Please transcribe all of the entries exactly, leaving out any images.

** Supplied data follows **

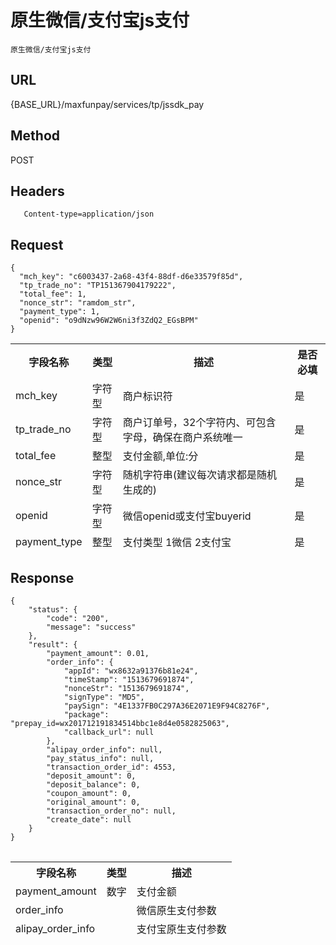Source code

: # 原生微信/支付宝js支付

	原生微信/支付宝js支付

## URL
   {BASE_URL}/maxfunpay/services/tp/jssdk_pay

## Method
   POST

## Headers
```
   Content-type=application/json
```

## Request
```
{
  "mch_key": "c6003437-2a68-43f4-88df-d6e33579f85d",
  "tp_trade_no": "TP151367904179222",
  "total_fee": 1,
  "nonce_str": "ramdom_str",
  "payment_type": 1,
  "openid": "o9dNzw96W2W6ni3f3ZdQ2_EGsBPM"
}

```
<table data-tablesaw-sortable>
    <thead>
        <tr>
            <th data-tablesaw-sortable-col data-tablesaw-sortable-default-col>字段名称</th>
            <th data-tablesaw-sortable-col>类型</th>
            <th data-tablesaw-sortable-col>描述</th>
            <th data-tablesaw-sortable-col>是否必填</th>
        </tr>
		<tr>
            <td>mch_key</th>
            <td>字符型</th>
            <td>商户标识符</th>
            <td>是</th>
        </tr>
		<tr>
            <td>tp_trade_no</th>
            <td>字符型</th>
            <td>商户订单号，32个字符内、可包含字母，确保在商户系统唯一</th>
            <td>是</th>
        </tr>
		<tr>
            <td>total_fee</th>
            <td>整型</th>
            <td>支付金额,单位:分</th>
            <td>是</th>
        </tr>
		<tr>
            <td>nonce_str</th>
            <td>字符型</th>
            <td>随机字符串(建议每次请求都是随机生成的)</th>
            <td>是</th>
        </tr>
        <tr>
            <td>openid</th>
            <td>字符型</th>
            <td>微信openid或支付宝buyerid</th>
            <td>是</th>
        </tr>
		<tr>
            <td>payment_type</th>
            <td>整型</th>
            <td>支付类型 1微信 2支付宝</th>
            <td>是</th>
        </tr>
    </thead>
<table>


## Response
```
{
    "status": {
        "code": "200",
        "message": "success"
    },
    "result": {
        "payment_amount": 0.01,
        "order_info": {
            "appId": "wx8632a91376b81e24",
            "timeStamp": "1513679691874",
            "nonceStr": "1513679691874",
            "signType": "MD5",
            "paySign": "4E1337FB0C297A36E2071E9F94C8276F",
            "package": "prepay_id=wx201712191834514bbc1e8d4e0582825063",
            "callback_url": null
        },
        "alipay_order_info": null,
        "pay_status_info": null,
        "transaction_order_id": 4553,
        "deposit_amount": 0,
        "deposit_balance": 0,
        "coupon_amount": 0,
        "original_amount": 0,
        "transaction_order_no": null,
        "create_date": null
    }
}
```
<table data-tablesaw-sortable>
    <thead>
        <tr>
            <th data-tablesaw-sortable-col data-tablesaw-sortable-default-col>字段名称</th>
            <th data-tablesaw-sortable-col>类型</th>
            <th data-tablesaw-sortable-col>描述</th>
        </tr>
		<tr>
			<td>payment_amount</th>
			<td>数字</th>
			<td>支付金额</th>
		</tr>
		<tr>
			<td>order_info</th>
			<td></th>
			<td>微信原生支付参数</th>
		</tr>
		<tr>
			<td>alipay_order_info</th>
			<td></th>
			<td>支付宝原生支付参数</th>
		</tr>
    </thead>
<table>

** End of Supplied data **

- Written solution -
Source code

: # 原生微信/支付宝js支付

	原生微信/支付宝js支付

## URL
   {BASE_URL}/maxfunpay/services/tp/jssdk_pay

## Method
   POST

## Headers
```
   Content-type=application/json
```

## Request
```
{
  "mch_key": "c6003437-2a68-43f4-88df-d6e33579f85d",
  "tp_trade_no": "TP151367904179222",
  "total_fee": 1,
  "nonce_str": "ramdom_str",
  "payment_type": 1,
  "openid": "o9dNzw96W2W6ni3f3ZdQ2_EGsBPM"
}

```
<table data-tablesaw-sortable>
    <thead>
        <tr>
            <th data-tablesaw-sortable-col data-tablesaw-sortable-default-col>字段名称</th>
            <th data-tablesaw-sortable-col>类型</th>
            <th data-tablesaw-sortable-col>描述</th>
            <th data-tablesaw-sortable-col>是否必填</th>
        </tr>
		<tr>
            <td>mch_key</th>
            <td>字符型</th>
            <td>商户标识符</th>
            <td>是</th>
        </tr>
		<tr>
            <td>tp_trade_no</th>
            <td>字符型</th>
            <td>商户订单号，32个字符内、可包含字母，确保在商户系统唯一</th>
            <td>是</th>
        </tr>
		<tr>
            <td>total_fee</th>
            <td>整型</th>
            <td>支付金额,单位:分</th>
            <td>是</th>
        </tr>
		<tr>
            <td>nonce_str</th>
            <td>字符型</th>
            <td>随机字符串(建议每次请求都是随机生成的)</th>
            <td>是</th>
        </tr>
        <tr>
            <td>openid</th>
            <td>字符型</th>
            <td>微信openid或支付宝buyerid</th>
            <td>是</th>
        </tr>
		<tr>
            <td>payment_type</th>
            <td>整型</th>
            <td>支付类型 1微信 2支付宝</th>
            <td>是</th>
        </tr>
    </thead>
<table>


## Response
```
{
    "status": {
        "code": "200",
        "message": "success"
    },
    "result": {
        "payment_amount": 0.01,
        "order_info": {
            "appId": "wx8632a91376b81e24",
            "timeStamp": "1513679691874",
            "nonceStr": "1513679691874",
            "signType": "MD5",
            "paySign": "4E1337FB0C297A36E2071E9F94C8276F",
            "package": "prepay_id=wx201712191834514bbc1e8d4e0582825063",
            "callback_url": null
        },
        "alipay_order_info": null,
        "pay_status_info": null,
        "transaction_order_id": 4553,
        "deposit_amount": 0,
        "deposit_balance": 0,
        "coupon_amount": 0,
        "original_amount": 0,
        "transaction_order_no": null,
        "create_date": null
    }
}
```
<table data-tablesaw-sortable>
    <thead>
        <tr>
            <th data-tablesaw-sortable-col data-tablesaw-sortable-default-col>字段名称</th>
            <th data-tablesaw-sortable-col>类型</th>
            <th data-tablesaw-sortable-col>描述</th>
        </tr>
		<tr>
			<td>payment_amount</th>
			<td>数字</th>
			<td>支付金额</th>
		</tr>
		<tr>
			<td>order_info</th>
			<td></th>
			<td>微信原生支付参数</th>
		</tr>
		<tr>
			<td>alipay_order_info</th>
			<td></th>
			<td>支付宝原生支付参数</th>
		</tr>
    </thead>
<table>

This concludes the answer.